BRIEF DESCRIPTION OF THE DRAWINGS

FIG. 1A is an illustration of elements of an example switch fabric with ST paths;

FIG. 1B is an illustration of elements of the example switch fabric with ST paths following a reset to a default configuration;

FIG. 2 is a block diagram of an example reset manager architecture;

FIG. 3 is an example data packet format to request a reset; and

FIG. 4 is a flow chart of an example method to reset devices on the switch fabric.

DETAILED DESCRIPTION

As mentioned in the background, a node on a switch fabric may grant privileged access to its switch fabric configuration to a primary or secondary fabric manager that owns an ST path to the node. Although this disclosure is not limited to switch fabrics that include both a primary and a secondary fabric manager but may include switch fabrics having one or a multitude of fabric managers. In one example where a primary and a secondary fabric manager own ST paths, an ST path is broken when a node (e.g., a switch) coupled between an owned node and the primary fabric manager is removed or fails. In this instance, the primary fabric manager no longer has privileged access to configure the node. Thus, the primary fabric manager sends a reset request through the secondary fabric manager in order to reset the node to a default state. However, if the ST path owned by the secondary fabric manager is also broken, then the primary fabric manager has no ST path through which to route a request to reset. This may require the entire switch fabric to be manually shutdown and then restarted to reset the node. Since a manual intervention is needed to reconfigure a broken ST path, it is problematic to the automated management of a switch fabric.

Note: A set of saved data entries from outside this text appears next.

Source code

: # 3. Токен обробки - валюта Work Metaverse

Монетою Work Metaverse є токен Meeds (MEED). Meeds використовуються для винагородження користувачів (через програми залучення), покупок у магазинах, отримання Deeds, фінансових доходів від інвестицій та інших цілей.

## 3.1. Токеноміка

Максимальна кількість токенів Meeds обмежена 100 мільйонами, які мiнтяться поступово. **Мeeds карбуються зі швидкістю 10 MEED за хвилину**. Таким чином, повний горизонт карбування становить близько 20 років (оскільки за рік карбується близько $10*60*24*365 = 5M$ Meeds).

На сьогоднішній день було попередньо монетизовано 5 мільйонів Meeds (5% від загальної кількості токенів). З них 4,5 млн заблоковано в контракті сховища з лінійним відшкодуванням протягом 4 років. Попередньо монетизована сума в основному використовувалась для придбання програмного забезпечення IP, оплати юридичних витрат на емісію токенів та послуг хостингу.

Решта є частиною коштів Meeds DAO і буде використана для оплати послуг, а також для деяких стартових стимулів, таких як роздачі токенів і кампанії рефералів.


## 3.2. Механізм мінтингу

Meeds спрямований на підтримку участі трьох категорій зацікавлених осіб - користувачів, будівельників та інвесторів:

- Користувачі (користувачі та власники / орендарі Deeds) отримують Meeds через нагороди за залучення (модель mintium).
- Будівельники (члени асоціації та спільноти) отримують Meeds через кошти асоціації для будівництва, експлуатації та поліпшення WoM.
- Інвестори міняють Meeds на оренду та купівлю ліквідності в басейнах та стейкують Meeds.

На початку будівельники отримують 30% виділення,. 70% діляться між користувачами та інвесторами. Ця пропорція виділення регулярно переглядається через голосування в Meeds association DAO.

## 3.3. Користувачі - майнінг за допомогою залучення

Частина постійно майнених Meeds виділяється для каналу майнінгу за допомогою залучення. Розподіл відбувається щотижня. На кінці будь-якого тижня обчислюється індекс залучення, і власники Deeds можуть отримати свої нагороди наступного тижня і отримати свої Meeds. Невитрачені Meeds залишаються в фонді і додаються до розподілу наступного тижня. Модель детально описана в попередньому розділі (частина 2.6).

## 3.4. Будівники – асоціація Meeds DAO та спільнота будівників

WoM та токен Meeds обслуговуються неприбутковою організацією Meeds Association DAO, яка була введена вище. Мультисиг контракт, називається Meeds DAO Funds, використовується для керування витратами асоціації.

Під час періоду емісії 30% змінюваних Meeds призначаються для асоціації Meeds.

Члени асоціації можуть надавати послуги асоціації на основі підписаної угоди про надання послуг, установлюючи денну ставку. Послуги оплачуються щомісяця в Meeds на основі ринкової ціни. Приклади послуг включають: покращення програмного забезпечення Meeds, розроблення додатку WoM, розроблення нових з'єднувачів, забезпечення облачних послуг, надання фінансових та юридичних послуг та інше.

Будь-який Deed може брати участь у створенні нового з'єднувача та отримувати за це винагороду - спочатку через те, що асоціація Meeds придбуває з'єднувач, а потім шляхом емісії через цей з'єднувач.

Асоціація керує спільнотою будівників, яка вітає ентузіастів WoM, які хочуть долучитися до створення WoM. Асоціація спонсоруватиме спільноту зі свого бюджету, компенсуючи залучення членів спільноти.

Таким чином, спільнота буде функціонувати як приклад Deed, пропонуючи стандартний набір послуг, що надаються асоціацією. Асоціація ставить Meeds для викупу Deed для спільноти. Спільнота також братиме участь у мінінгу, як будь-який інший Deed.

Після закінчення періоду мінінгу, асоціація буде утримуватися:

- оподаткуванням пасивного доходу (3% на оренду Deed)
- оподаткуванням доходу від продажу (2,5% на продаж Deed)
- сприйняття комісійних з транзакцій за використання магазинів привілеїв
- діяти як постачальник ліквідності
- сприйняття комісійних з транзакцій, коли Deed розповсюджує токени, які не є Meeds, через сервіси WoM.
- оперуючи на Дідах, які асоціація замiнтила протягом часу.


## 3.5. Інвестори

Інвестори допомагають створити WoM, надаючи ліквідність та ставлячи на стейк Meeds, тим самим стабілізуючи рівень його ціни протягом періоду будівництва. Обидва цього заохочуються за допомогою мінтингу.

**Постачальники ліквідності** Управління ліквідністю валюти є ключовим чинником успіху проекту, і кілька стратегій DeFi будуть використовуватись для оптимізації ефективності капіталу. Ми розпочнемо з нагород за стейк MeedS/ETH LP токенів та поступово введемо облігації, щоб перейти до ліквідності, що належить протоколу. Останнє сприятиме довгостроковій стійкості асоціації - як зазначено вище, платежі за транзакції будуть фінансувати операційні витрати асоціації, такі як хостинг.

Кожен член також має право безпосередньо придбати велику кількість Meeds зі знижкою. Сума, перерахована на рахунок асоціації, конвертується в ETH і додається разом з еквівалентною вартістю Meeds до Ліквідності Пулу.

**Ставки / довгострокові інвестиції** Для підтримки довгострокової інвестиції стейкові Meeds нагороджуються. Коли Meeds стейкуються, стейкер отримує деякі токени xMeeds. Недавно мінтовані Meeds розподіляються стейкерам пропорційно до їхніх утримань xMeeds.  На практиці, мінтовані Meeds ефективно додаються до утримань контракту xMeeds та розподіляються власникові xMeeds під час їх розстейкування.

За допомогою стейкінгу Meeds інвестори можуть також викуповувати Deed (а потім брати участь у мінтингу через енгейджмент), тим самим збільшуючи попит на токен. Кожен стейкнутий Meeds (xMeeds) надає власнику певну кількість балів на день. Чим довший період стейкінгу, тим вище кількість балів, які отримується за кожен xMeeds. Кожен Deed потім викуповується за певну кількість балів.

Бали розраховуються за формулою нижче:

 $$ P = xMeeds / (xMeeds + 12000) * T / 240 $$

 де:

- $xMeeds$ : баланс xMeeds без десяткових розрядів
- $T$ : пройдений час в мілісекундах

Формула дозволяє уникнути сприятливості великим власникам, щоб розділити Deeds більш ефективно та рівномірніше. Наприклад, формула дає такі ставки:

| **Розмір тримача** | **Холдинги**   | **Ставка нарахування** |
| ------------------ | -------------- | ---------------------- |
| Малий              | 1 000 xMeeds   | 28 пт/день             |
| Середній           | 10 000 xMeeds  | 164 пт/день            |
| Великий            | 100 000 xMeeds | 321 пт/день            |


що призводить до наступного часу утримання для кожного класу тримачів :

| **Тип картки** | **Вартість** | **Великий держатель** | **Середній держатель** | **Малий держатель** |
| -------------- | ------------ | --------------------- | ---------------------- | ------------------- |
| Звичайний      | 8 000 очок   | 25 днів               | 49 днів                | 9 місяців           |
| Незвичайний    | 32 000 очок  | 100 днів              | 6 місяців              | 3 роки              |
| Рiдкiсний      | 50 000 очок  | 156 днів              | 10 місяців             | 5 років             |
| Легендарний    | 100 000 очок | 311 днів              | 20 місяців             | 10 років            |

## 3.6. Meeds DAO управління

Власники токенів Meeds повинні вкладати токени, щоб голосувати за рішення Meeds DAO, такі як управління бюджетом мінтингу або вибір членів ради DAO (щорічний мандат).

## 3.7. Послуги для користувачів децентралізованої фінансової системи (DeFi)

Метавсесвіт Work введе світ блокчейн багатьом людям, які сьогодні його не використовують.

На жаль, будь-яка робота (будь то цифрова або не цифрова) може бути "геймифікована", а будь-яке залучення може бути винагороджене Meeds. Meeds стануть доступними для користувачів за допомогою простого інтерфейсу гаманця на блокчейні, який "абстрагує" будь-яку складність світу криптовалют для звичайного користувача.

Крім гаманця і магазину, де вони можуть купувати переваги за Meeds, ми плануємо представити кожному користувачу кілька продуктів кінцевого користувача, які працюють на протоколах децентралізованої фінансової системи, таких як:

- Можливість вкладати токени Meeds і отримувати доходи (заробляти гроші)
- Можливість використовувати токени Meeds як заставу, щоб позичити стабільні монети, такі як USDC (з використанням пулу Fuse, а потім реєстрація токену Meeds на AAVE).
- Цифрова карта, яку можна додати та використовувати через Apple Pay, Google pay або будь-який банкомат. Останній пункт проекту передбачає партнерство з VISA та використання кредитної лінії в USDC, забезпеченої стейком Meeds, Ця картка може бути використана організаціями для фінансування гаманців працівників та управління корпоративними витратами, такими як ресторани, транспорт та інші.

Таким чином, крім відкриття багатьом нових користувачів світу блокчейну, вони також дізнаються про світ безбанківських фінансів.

In one example, a node on a switch fabric may generate a reset request, even if the node is not a primary or secondary fabric manager. The node may generate the reset request after recognizing that the ST paths to the primary and secondary fabric managers are broken and then broadcast the request to other nodes coupled to the switch fabric. The other nodes based on the data packet may initiate a timer. The timer may be based on the amount of time for a fabric manager to validate the node's reset request and then to send a message to the other nodes to reject the reset request if the node's reset request is found to be invalid (e.g., is not from a node recognized as part of the switch fabric and/or the ST path). If the other nodes fail to receive an invalidity indication before the timer expires, the other nodes may then reset to a default state. In one example, once in a default state, a node may reestablish an ST path with one or more fabric managers on the switch fabric.

FIG. 1A is an illustration of elements of switch fabric 100. As depicted in FIG. 1A, switch fabric 100 includes switches 101-107, a primary fabric manager (PFM) 110, a secondary fabric manager (SFM) 120 and an endpoint 130. In one example, each of these nodes are coupled to switch fabric 100 with PFM 110, SFM 120 and endpoint 130 being coupled on the edge of switch fabric 100 and switches 101-107 being coupled within switch fabric 100.

In one example, switch fabric 100 is operated in compliance with the ASI standard. In this example, ASI compliant switch fabric 100 has completed the election of PFM 110 and SFM 120 to manage/control switch fabric 100. As shown by the lines connecting each of the nodes in switch fabric 100, solid lined ST path 112 is owned by PFM 110 and dash lined ST path 122 is owned by SFM 120. As introduced above, ownership of an ST path grants a fabric manager privileged access to configure how the nodes operate on and/or couple to a switch fabric. Thus, PFM 110 has privileged access to the configuration of switches 101-107, endpoint 130 as well as SFM 120 through ST path 112. SFM 120 has privileged access to the configuration of the same nodes, as well as PFM 110 through ST path 122.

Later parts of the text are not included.